● **Task item**
All lines in the data that hold the word "space" need copying.

● **Dataset content**

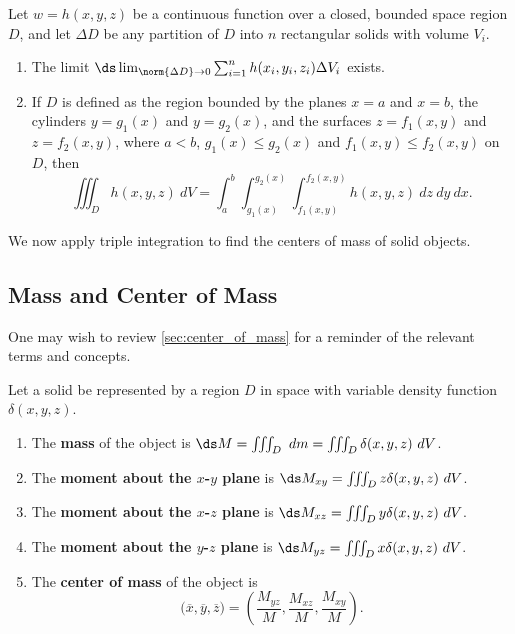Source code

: \begin{theorem}\label{thm:triple_integration2}
Let $w=h(x,y,z)$ be a continuous function over a closed, bounded space region $D$, and let $\Delta D$ be any partition of $D$ into $n$ rectangular solids with volume $V_i$.

\begin{enumerate}
\item		The limit $\ds \lim_{\norm{\Delta D}\to 0}\sum_{i=1}^n h(x_i,y_i,z_i)\Delta V_i$ exists.

\item		If $D$ is defined as the region bounded by the planes $x=a$ and $x=b$, the cylinders $y=g_1(x)$ and $y=g_2(x)$, and the surfaces $z=f_1(x,y)$ and $z=f_2(x,y)$, where $a<b$, $g_1(x)\leq g_2(x)$ and $f_1(x,y)\leq f_2(x,y)$ on $D$, then
	\[\iiint_D h(x,y,z)\ dV = \int_a^b\int_{g_1(x)}^{g_2(x)}\int_{f_1(x,y)}^{f_2(x,y)} h(x,y,z)\ dz\ dy\ dx.\]
\end{enumerate}
\end{theorem}

We now apply triple integration to find the centers of mass of solid objects.

\subsection{Mass and Center of Mass}

One may wish to review \autoref{sec:center_of_mass} for a reminder of the relevant terms and concepts. 

\begin{definition}\label{def:mass_3d}
Let a solid be represented by a region $D$ in space with variable density function $\delta(x,y,z)$. 
\begin{enumerate}
	\item The \textbf{mass} of the object is $\ds M= \iiint_D \ dm=\iiint_D \delta(x,y,z)\ dV$.
	\item	The \textbf{moment about the $x$-$y$ plane} is $\ds M_{xy}=\iiint_D z\delta(x,y,z)\ dV$.
	\item	The \textbf{moment about the $x$-$z$ plane} is $\ds M_{xz}=\iiint_D y\delta(x,y,z)\ dV$.
	\item	The \textbf{moment about the $y$-$z$ plane} is $\ds M_{yz}=\iiint_D x\delta(x,y,z)\ dV$.
	\item The \textbf{center of mass} of the object is
	\[\big(\overline{x},\overline{y},\overline{z}\big) = \left(\frac{M_{yz}}M,\frac{M_{xz}}M,\frac{M_{xy}}M\right).\]
\end{enumerate}
\end{definition}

● **Task result**
Let $w=h(x,y,z)$ be a continuous function over a closed, bounded space region $D$, and let $\Delta D$ be any partition of $D$ into $n$ rectangular solids with volume $V_i$.
Let a solid be represented by a region $D$ in space with variable density function $\delta(x,y,z)$. 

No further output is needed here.